### Task objective
For the entries below, the expected answer is the line with "- component-link", the line with "- add KMS management for components", and every line between them, exactly as written, and nothing more.

Collected data:
☆ ☆ ☆ ☆
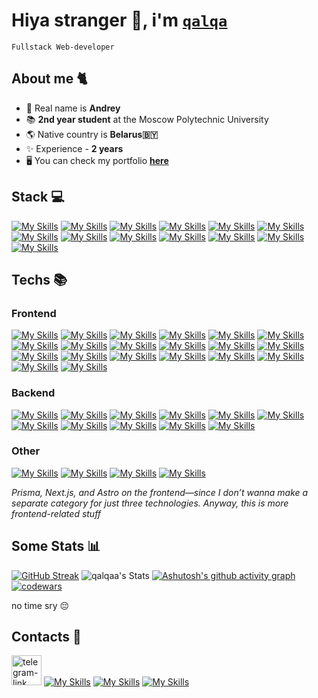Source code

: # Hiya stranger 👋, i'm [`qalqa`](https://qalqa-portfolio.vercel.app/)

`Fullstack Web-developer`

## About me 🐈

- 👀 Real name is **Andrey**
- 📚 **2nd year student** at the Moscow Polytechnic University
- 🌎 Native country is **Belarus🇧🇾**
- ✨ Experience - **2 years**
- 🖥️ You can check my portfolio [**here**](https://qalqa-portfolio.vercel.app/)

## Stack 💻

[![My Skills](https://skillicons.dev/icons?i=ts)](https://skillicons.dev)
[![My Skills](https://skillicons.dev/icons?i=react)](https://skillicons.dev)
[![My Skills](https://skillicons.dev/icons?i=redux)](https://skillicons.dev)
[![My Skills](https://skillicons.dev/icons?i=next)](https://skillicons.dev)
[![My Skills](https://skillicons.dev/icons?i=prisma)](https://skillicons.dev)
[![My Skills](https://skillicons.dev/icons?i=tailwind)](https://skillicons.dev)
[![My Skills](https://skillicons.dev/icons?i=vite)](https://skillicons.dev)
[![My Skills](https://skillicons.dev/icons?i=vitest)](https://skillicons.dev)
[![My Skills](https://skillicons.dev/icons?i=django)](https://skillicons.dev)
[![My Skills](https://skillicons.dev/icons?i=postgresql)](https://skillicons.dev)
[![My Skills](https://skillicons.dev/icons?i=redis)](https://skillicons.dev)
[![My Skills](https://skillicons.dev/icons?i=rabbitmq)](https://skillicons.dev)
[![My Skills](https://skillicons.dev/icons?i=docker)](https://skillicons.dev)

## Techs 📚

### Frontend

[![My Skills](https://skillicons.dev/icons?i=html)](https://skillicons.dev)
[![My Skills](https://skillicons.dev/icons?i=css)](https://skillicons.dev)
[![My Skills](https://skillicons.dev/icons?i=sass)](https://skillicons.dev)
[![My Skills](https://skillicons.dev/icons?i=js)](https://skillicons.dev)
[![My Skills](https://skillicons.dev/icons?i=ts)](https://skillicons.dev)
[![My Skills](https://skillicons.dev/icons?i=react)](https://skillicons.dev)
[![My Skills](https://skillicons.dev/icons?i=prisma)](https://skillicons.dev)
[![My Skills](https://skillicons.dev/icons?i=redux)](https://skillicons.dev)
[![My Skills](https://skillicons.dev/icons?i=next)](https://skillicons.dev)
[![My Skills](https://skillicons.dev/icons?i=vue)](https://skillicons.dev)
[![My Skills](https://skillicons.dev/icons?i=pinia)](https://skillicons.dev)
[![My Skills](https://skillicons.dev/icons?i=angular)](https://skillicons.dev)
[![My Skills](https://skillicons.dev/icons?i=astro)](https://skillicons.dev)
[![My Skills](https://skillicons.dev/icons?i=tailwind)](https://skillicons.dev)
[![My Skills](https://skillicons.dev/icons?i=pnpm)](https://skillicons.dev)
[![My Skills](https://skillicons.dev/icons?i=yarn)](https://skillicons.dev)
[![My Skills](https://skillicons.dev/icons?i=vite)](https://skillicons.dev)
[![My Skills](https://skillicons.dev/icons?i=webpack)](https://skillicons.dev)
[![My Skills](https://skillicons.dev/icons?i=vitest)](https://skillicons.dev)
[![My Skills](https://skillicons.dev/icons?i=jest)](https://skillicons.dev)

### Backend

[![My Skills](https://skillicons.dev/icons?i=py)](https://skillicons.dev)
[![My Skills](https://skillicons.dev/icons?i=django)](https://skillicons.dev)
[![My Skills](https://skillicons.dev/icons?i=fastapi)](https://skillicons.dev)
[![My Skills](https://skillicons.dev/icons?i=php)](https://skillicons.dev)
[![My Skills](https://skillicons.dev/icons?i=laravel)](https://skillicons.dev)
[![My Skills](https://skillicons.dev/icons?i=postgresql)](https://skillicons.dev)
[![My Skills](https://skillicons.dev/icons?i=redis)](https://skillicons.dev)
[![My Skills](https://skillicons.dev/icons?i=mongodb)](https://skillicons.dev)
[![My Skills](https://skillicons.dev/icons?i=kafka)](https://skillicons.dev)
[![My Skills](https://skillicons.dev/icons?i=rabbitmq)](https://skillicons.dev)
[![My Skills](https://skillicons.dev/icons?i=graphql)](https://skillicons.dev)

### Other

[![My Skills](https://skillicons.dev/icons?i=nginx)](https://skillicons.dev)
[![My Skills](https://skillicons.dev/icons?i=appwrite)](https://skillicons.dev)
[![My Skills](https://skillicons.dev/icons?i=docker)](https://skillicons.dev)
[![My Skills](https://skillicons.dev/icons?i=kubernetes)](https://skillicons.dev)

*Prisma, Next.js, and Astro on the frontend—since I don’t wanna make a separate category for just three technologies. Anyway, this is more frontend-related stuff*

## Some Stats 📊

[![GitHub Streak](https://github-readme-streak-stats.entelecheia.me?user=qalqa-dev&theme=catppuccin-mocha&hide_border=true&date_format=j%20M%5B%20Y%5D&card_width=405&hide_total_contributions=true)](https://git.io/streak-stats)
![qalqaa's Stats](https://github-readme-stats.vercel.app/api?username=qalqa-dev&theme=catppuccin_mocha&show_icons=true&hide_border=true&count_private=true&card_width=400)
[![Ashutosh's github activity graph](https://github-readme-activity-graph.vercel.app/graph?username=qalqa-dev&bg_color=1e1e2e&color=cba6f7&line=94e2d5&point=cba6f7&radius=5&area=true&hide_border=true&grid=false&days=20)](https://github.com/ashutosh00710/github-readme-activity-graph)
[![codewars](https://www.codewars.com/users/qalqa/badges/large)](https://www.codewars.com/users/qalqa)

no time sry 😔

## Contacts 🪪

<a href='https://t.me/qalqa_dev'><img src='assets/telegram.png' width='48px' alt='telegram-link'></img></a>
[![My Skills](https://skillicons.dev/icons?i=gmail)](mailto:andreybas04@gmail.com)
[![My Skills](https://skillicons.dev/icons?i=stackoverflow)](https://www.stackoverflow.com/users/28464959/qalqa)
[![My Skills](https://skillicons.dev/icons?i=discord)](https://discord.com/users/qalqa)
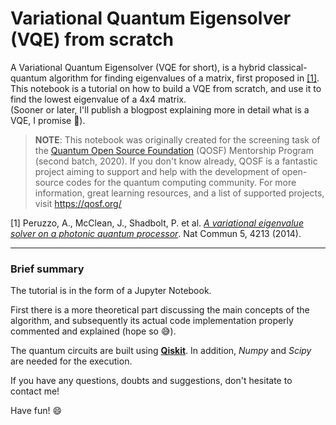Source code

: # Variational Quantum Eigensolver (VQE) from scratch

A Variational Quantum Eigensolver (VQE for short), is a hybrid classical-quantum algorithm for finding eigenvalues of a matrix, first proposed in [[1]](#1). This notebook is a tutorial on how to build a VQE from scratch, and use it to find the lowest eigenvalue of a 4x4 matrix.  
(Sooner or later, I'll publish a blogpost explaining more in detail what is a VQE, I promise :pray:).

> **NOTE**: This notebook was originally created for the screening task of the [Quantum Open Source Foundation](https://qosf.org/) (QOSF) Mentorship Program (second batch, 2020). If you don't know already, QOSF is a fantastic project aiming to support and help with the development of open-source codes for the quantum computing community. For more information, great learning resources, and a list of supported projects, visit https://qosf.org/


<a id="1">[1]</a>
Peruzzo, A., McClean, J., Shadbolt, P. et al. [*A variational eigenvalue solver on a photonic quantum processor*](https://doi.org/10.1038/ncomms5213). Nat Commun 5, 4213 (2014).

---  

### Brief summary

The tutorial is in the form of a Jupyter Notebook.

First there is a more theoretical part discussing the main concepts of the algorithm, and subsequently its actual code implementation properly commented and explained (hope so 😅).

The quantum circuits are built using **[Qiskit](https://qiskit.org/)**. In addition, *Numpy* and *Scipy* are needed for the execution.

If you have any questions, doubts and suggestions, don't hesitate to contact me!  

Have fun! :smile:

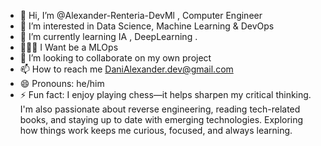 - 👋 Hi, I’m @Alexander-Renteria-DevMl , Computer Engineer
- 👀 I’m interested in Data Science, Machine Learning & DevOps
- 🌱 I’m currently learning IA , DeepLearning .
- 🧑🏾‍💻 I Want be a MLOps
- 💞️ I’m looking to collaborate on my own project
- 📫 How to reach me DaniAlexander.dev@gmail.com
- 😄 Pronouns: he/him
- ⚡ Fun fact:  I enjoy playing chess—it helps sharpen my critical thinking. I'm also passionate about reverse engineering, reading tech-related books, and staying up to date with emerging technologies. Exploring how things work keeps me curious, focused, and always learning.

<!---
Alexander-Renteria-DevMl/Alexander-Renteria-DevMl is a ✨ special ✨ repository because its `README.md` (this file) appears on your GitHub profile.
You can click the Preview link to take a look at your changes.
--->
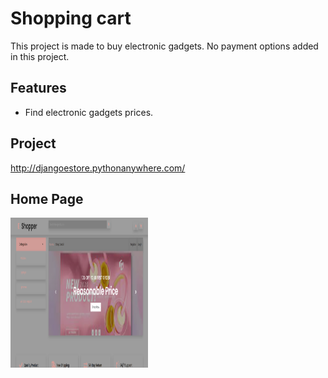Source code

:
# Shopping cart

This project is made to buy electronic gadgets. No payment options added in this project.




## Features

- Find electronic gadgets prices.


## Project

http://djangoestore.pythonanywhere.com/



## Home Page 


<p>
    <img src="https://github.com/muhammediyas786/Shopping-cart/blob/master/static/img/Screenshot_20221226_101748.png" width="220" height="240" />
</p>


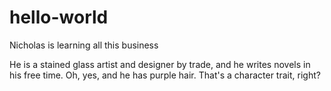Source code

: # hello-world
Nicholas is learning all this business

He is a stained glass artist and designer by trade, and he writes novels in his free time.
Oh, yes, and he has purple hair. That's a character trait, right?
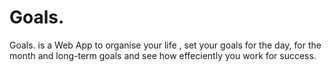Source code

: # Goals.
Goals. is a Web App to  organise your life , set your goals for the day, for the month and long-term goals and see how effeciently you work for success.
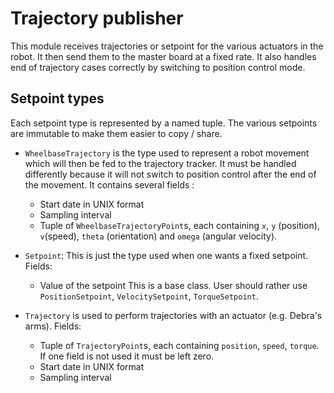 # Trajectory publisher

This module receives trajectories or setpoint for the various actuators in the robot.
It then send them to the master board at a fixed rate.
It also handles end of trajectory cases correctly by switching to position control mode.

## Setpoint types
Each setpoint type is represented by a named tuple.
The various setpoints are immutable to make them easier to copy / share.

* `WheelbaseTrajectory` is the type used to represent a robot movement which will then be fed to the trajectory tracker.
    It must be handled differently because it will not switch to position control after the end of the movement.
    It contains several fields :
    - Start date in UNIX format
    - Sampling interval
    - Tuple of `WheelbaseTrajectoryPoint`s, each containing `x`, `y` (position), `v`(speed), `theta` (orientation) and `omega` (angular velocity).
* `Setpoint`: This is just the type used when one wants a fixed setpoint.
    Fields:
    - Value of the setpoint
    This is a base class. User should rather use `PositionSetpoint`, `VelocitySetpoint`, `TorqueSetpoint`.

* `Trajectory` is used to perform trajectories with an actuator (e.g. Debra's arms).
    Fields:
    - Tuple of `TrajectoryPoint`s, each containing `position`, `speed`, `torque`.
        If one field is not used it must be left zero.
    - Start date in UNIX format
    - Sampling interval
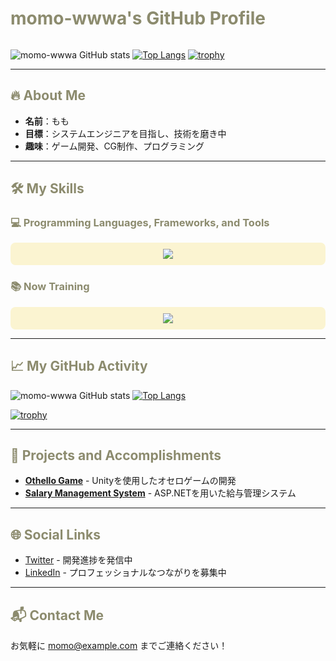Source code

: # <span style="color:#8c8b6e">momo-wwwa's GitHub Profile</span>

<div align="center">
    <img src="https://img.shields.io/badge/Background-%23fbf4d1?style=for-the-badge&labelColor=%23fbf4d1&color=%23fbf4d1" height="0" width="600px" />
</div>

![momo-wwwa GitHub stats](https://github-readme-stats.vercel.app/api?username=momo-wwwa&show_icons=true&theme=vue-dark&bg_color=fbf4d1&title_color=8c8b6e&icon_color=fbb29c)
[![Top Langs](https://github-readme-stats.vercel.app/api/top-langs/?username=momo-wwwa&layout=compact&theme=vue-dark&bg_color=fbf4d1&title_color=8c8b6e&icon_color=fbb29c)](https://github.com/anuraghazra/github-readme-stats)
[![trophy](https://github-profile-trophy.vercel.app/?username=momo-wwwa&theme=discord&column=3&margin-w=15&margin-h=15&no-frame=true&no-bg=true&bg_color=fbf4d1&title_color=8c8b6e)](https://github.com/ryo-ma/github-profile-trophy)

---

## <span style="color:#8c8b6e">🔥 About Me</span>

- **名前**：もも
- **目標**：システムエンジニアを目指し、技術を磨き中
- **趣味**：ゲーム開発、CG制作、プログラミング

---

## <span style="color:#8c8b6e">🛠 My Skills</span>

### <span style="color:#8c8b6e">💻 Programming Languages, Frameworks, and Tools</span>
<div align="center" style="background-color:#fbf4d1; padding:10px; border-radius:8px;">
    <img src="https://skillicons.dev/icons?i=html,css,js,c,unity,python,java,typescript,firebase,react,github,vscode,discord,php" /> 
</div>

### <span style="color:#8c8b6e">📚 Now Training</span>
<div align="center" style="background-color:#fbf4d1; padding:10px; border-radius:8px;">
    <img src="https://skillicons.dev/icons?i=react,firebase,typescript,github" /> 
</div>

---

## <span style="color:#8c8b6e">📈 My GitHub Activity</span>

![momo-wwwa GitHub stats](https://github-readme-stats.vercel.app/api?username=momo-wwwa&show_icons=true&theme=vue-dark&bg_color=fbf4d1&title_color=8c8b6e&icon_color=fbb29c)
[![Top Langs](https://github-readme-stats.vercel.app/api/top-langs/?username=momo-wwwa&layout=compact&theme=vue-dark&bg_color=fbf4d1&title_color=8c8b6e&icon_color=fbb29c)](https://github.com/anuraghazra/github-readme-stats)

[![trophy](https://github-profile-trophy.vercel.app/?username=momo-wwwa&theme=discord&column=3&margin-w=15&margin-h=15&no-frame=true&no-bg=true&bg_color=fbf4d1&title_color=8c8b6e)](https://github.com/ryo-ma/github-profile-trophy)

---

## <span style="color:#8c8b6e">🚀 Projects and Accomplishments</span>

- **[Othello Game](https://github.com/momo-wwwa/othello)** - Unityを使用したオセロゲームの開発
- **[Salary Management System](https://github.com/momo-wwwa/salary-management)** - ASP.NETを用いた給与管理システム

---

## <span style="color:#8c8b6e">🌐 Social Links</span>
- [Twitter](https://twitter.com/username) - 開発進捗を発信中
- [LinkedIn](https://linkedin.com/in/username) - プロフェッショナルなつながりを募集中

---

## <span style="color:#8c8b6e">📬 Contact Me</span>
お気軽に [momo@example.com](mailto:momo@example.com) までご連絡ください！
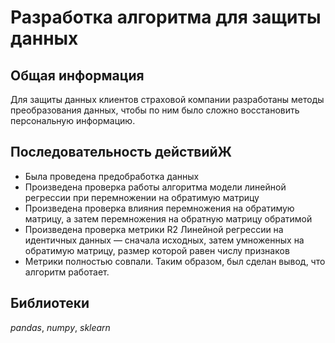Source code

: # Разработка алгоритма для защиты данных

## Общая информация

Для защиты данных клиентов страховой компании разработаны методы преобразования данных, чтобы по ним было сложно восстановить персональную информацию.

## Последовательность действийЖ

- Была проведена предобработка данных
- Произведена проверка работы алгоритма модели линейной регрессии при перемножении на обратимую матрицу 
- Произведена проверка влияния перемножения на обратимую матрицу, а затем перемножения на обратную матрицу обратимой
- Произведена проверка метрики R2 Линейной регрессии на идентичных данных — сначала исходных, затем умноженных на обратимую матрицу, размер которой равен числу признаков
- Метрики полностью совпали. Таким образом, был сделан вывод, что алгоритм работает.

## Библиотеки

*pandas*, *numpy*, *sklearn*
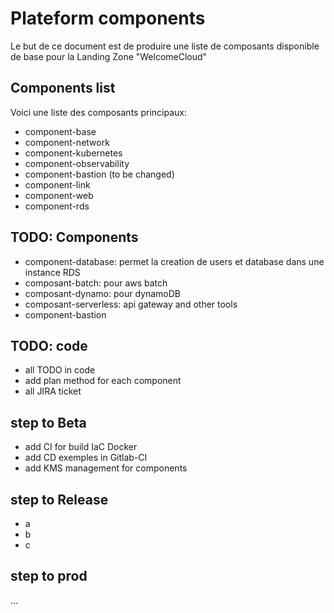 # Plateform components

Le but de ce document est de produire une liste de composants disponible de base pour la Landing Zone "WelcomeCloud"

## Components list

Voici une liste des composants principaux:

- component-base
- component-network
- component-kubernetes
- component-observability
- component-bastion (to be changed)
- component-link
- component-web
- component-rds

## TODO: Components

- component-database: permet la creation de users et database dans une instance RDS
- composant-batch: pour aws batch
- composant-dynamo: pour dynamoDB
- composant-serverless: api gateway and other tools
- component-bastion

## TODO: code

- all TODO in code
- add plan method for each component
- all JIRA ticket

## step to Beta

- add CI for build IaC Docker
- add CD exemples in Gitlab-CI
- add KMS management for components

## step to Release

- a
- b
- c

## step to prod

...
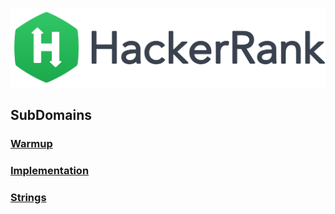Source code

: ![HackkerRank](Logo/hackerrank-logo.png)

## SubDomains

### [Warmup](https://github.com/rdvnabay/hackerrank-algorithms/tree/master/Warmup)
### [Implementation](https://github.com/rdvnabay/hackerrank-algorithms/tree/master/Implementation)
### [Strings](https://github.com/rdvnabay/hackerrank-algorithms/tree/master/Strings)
☆ ☆ ☆ ☆
### Exercise result
- component-link
- component-web
- component-rds

## TODO: Components

- component-database: permet la creation de users et database dans une instance RDS
- composant-batch: pour aws batch
- composant-dynamo: pour dynamoDB
- composant-serverless: api gateway and other tools
- component-bastion

## TODO: code

- all TODO in code
- add plan method for each component
- all JIRA ticket

## step to Beta

- add CI for build IaC Docker
- add CD exemples in Gitlab-CI
- add KMS management for components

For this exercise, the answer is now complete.